Exercise instructions — Retype only what runs from the first line of the records to the line with "for $V\ge0$ of", inclusive, and no pictures.

Provided information —
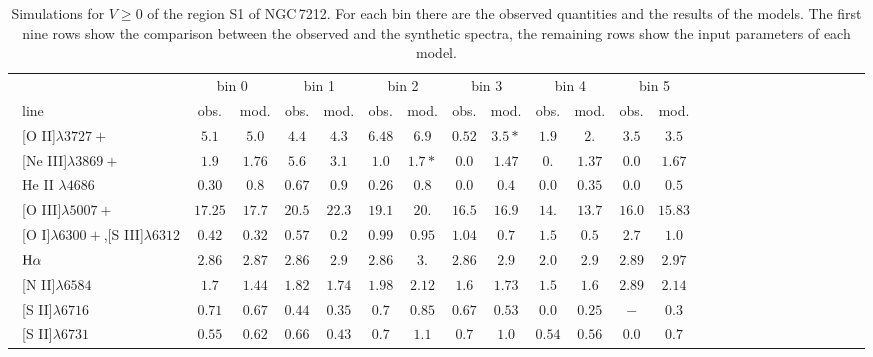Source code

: \documentclass[../thesis.tex]{subfiles}
\begin{document}
\begin{landscape}
\begin{table}

\centering
\caption{Simulations for $V\ge0$ of the region S1 of NGC\,7212. For each bin there are the observed quantities and the results of the models. The first nine rows show the comparison between the observed and the synthetic spectra, the remaining rows show the input parameters of each model.}
\label{tab:sim_s1+N}


\small{
\begin{tabular}{lcccccccccccccccccccccccc}
\hline
\ &\multicolumn{2}{c}{bin 0} &\multicolumn{2}{c}{bin 1}&\multicolumn{2}{c}{bin 2}&\multicolumn{2}{c}{bin 3}&\multicolumn{2}{c}{bin 4}&\multicolumn{2}{c}{bin 5}\\
\   line              &obs.  &mod. & obs.  &mod. &obs.&mod.  &obs.  &mod.&obs.  &mod. &obs.  &mod. \\ \hline
\ [O II]$\lambda3727+$          &$5.1   $&$5.0   $&$4.4    $&$ 4.3  $&$6.48 $&$6.9   $&$0.52  $&$3.5* $&$1.9   $&$2.    $&$3.5   $&$3.5  $ \\
\  [Ne III]$\lambda3869+$        &$1.9   $&$1.76  $&$5.6    $&$ 3.1  $&$1.0  $&$1.7*  $&$0.0   $&$1.47  $&$0.    $&$1.37  $&$0.0   $&$1.67 $ \\
\  He II $\lambda4686$           &$0.30  $&$0.8   $&$0.67   $&$ 0.9  $&$0.26 $&$0.8   $&$0.0   $&$0.4   $&$0.0   $&$0.35  $&$0.0   $&$0.5$  \\
\  [O III]$\lambda5007+$         &$17.25 $&$17.7  $&$ 20.5  $&$ 22.3 $&$19.1 $&$20.   $&$16.5  $&$16.9  $&$14.   $&$13.7  $&$16.0  $&$15.83$\\
\  [O I]$\lambda6300+$,[S III]$\lambda6312$&$0.42  $&$0.32  $&$0.57   $&$0.2   $&$0.99 $&$0.95  $&$1.04  $&$0.7   $&$1.5   $&$0.5   $&$2.7   $&$1.0 $ \\
\ $\rm H\alpha$                 &$2.86  $&$2.87  $&$2.86   $&$ 2.9  $&$2.86 $&$3.    $&$2.86  $&$2.9   $&$2.0   $&$2.9   $&$2.89  $&$2.97 $\\
\  [N II]$\lambda6584$           &$1.7   $&$1.44  $&$1.82   $&$ 1.74 $&$1.98 $&$2.12  $&$1.6   $&$1.73  $&$1.5   $&$1.6   $&$2.89  $&$2.14 $\\
\  [S II]$\lambda6716$           &$0.71  $&$0.67  $&$0.44   $&$ 0.35 $&$0.7  $&$0.85  $&$0.67  $&$0.53  $&$0.0   $&$0.25  $&$   -  $&$0.3 $ \\
\  [S II]$\lambda6731$           &$0.55  $&$0.62  $&$0.66   $&$ 0.43 $&$0.7  $&$1.1   $&$0.7   $&$1.0   $&$0.54  $&$0.56  $&$0.0   $&$0.7 $ \\

\end{tabular}}
\end{table}
\end{landscape}
\end{document}
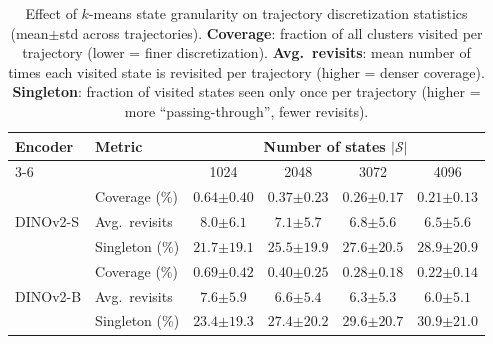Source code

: \begin{table}[t]
\centering
\small
\caption{Effect of $k$-means state granularity on trajectory discretization statistics (mean$\pm$std across trajectories).
\textbf{Coverage}: fraction of all clusters visited per trajectory (lower = finer discretization).
\textbf{Avg.\ revisits}: mean number of times each visited state is revisited per trajectory (higher = denser coverage).
\textbf{Singleton}: fraction of visited states seen only once per trajectory (higher = more ``passing-through'', fewer revisits).}
\label{tab:state_granularity}
\setlength{\tabcolsep}{5pt}
\begin{tabular}{llcccc}
\hline
\multirow{2}{*}{\textbf{Encoder}} & \multirow{2}{*}{\textbf{Metric}}
    & \multicolumn{4}{c}{\textbf{Number of states} $|\mathcal{S}|$} \\
\cmidrule(lr){3-6}
    &  & 1024 & 2048 & 3072 & 4096 \\
\hline
\multirow{3}{*}{DINOv2-S} & Coverage (\%) & $0.64{\scriptstyle\pm0.40}$ & $0.37{\scriptstyle\pm0.23}$ & $0.26{\scriptstyle\pm0.17}$ & $0.21{\scriptstyle\pm0.13}$ \\
    & Avg.\ revisits & $8.0{\scriptstyle\pm6.1}$ & $7.1{\scriptstyle\pm5.7}$ & $6.8{\scriptstyle\pm5.6}$ & $6.5{\scriptstyle\pm5.6}$ \\
    & Singleton (\%) & $21.7{\scriptstyle\pm19.1}$ & $25.5{\scriptstyle\pm19.9}$ & $27.6{\scriptstyle\pm20.5}$ & $28.9{\scriptstyle\pm20.9}$ \\
\hline
\multirow{3}{*}{DINOv2-B} & Coverage (\%) & $0.69{\scriptstyle\pm0.42}$ & $0.40{\scriptstyle\pm0.25}$ & $0.28{\scriptstyle\pm0.18}$ & $0.22{\scriptstyle\pm0.14}$ \\
    & Avg.\ revisits & $7.6{\scriptstyle\pm5.9}$ & $6.6{\scriptstyle\pm5.4}$ & $6.3{\scriptstyle\pm5.3}$ & $6.0{\scriptstyle\pm5.1}$ \\
    & Singleton (\%) & $23.4{\scriptstyle\pm19.3}$ & $27.4{\scriptstyle\pm20.2}$ & $29.6{\scriptstyle\pm20.7}$ & $30.9{\scriptstyle\pm21.0}$ \\

\end{tabular}
\end{table}
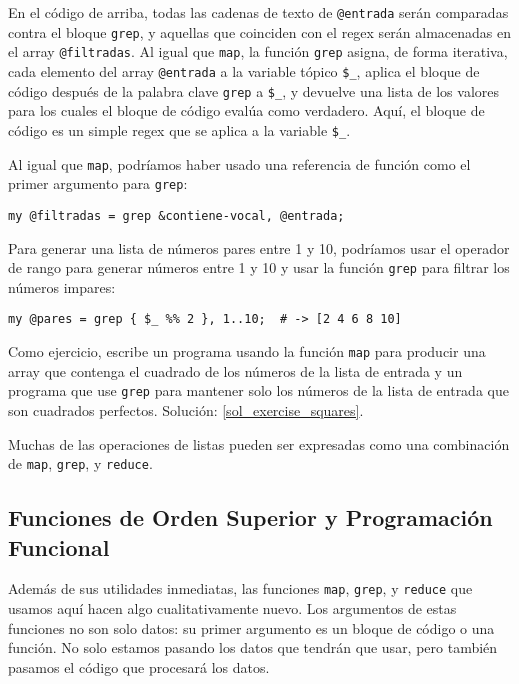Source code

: En el código de arriba, todas las cadenas de texto de 
\verb|@entrada| serán comparadas contra el bloque {\tt grep},
y aquellas que coinciden con el regex serán almacenadas
en el array \verb|@filtradas|. Al igual que {\tt map},
la función {\tt grep} asigna, de forma iterativa, cada elemento
del array \verb|@entrada| a la variable tópico \verb|$_|, aplica 
el bloque de código después de la palabra clave {\tt grep} a \verb|$_|, 
y devuelve una lista de los valores para los cuales el bloque
de código evalúa como verdadero. Aquí, el bloque de código es un 
simple regex que se aplica a la variable \verb|$_|.

Al igual que {\tt map}, podríamos haber usado una referencia
de función como el primer argumento para {\tt grep}:

\begin{lstlisting}
my @filtradas = grep &contiene-vocal, @entrada;
\end{lstlisting}
%

Para generar una lista de números pares entre 1 y 10, podríamos
usar el operador de rango para generar números entre 1 y 10 y
usar la función {\tt grep} para filtrar los números impares:

\begin{lstlisting}
my @pares = grep { $_ %% 2 }, 1..10;  # -> [2 4 6 8 10]
\end{lstlisting}
%

\label{exercise_squares}
Como ejercicio, escribe un programa usando la función
{\tt map} para producir una array que contenga el cuadrado
de los números de la lista de entrada y un programa que use 
{\tt grep} para mantener solo los números de la lista de entrada
que son cuadrados perfectos. Solución: \ref{sol_exercise_squares}.

Muchas de las operaciones de listas pueden ser expresadas como una
combinación de {\tt map}, {\tt grep}, y {\tt reduce}.

\subsection{Funciones de Orden Superior y Programación Funcional}
\label{array_functional_programming}

Además de sus utilidades inmediatas, las funciones {\tt map},
{\tt grep}, y {\tt reduce} que usamos aquí  hacen algo 
cualitativamente nuevo. Los argumentos de estas funciones 
no son solo datos: su primer argumento es un bloque de
código o una función. No solo estamos pasando los datos
que tendrán que usar, pero también pasamos el código
que procesará los datos.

Reply to the task —
Source code

: \documentclass[../thesis.tex]{subfiles}
\begin{document}
\begin{landscape}
\begin{table}

\centering
\caption{Simulations for $V\ge0$ of the region S1 of NGC\,7212. For each bin there are the observed quantities and the results of the models. The first nine rows show the comparison between the observed and the synthetic spectra, the remaining rows show the input parameters of each model.}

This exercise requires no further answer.